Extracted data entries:
- - - - - - -

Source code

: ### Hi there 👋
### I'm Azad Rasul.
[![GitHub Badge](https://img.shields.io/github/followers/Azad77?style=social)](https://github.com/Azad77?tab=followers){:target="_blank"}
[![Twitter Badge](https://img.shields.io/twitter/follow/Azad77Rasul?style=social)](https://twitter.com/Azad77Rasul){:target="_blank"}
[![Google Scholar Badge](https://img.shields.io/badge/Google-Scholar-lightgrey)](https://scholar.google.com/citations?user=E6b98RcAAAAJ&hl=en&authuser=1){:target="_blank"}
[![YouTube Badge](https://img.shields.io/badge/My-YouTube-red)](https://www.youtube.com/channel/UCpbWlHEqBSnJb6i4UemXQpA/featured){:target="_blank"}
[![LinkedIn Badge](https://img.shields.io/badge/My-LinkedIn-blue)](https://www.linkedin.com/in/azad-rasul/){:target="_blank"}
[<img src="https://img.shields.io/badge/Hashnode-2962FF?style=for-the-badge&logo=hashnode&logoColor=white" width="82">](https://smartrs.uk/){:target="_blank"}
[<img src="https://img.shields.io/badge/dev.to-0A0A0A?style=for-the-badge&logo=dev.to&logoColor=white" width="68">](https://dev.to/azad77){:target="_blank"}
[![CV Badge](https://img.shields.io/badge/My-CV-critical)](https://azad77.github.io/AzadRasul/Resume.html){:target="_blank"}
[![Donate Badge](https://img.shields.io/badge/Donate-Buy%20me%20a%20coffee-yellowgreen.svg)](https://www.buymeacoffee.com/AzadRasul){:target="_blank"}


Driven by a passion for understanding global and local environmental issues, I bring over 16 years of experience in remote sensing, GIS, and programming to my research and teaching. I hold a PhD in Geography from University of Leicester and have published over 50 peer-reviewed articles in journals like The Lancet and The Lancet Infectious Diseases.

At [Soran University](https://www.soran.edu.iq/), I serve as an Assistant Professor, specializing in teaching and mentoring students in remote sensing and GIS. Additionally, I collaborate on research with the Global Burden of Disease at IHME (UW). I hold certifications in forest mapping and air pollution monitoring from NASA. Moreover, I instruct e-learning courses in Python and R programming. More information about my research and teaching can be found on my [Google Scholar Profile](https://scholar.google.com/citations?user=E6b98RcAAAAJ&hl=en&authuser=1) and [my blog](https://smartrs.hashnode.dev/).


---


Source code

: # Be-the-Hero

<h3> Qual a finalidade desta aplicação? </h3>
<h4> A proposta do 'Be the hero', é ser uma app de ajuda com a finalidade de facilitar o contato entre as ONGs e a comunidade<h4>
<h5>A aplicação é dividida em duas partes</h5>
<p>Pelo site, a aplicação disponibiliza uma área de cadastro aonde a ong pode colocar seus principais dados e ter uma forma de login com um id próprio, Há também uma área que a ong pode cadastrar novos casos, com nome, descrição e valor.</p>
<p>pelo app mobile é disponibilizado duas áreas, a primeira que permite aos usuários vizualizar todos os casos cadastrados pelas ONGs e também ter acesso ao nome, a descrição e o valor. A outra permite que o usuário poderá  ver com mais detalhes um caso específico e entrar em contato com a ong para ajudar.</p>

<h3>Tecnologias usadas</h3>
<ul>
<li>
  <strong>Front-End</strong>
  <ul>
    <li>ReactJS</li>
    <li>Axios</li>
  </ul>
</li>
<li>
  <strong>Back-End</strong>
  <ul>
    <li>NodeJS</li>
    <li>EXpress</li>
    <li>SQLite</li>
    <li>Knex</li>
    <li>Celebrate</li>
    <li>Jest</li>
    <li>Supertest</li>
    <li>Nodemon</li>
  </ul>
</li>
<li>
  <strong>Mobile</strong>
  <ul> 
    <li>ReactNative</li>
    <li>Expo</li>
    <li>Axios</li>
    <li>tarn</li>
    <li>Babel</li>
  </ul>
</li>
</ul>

- - - - - - -

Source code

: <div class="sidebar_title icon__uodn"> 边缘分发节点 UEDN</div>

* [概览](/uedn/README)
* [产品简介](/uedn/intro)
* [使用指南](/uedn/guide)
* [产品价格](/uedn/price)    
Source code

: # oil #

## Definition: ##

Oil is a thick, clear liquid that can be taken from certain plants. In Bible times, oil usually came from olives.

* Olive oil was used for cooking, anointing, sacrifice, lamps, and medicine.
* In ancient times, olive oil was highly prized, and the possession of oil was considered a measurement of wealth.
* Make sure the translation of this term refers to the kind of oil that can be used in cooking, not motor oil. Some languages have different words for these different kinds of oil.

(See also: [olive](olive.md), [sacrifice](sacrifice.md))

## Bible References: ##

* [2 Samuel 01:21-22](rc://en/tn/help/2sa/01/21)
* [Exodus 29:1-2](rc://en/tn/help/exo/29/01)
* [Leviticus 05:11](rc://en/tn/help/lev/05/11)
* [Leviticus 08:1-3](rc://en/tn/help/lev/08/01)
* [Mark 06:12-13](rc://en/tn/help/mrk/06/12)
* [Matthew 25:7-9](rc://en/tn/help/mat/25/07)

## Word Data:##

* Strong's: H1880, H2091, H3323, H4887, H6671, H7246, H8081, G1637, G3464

- - - - - - -

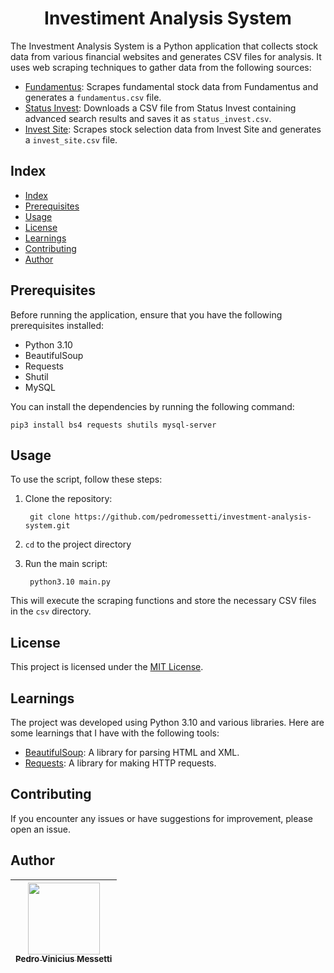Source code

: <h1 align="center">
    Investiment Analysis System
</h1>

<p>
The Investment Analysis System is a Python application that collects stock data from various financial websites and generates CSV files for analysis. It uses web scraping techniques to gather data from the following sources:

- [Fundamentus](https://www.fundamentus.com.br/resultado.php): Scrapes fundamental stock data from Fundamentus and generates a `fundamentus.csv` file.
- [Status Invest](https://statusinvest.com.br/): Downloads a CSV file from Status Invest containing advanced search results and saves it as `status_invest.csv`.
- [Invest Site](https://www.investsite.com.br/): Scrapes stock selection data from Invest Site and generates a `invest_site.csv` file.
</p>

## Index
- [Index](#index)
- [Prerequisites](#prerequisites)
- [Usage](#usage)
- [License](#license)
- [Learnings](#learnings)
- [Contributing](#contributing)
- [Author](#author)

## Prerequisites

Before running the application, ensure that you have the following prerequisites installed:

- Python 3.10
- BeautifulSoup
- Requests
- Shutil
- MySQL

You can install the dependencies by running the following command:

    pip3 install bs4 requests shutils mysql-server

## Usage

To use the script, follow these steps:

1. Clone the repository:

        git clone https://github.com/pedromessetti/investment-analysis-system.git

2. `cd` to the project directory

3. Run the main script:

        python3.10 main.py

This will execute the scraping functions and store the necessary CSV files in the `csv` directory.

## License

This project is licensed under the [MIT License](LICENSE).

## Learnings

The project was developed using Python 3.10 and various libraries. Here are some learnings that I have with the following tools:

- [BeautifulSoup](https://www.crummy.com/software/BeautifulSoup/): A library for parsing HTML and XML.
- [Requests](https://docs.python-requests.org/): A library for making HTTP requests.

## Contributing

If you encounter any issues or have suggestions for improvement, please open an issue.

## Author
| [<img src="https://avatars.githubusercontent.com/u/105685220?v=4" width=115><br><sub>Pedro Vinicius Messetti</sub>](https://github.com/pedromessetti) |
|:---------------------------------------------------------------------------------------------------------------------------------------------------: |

- - - - - - -

# DIRECTIONS:
For every line above that includes the string "ONGs", copy the line.

# YOUR RESPONSE:
<h4> A proposta do 'Be the hero', é ser uma app de ajuda com a finalidade de facilitar o contato entre as ONGs e a comunidade<h4>
<p>pelo app mobile é disponibilizado duas áreas, a primeira que permite aos usuários vizualizar todos os casos cadastrados pelas ONGs e também ter acesso ao nome, a descrição e o valor. A outra permite que o usuário poderá  ver com mais detalhes um caso específico e entrar em contato com a ong para ajudar.</p>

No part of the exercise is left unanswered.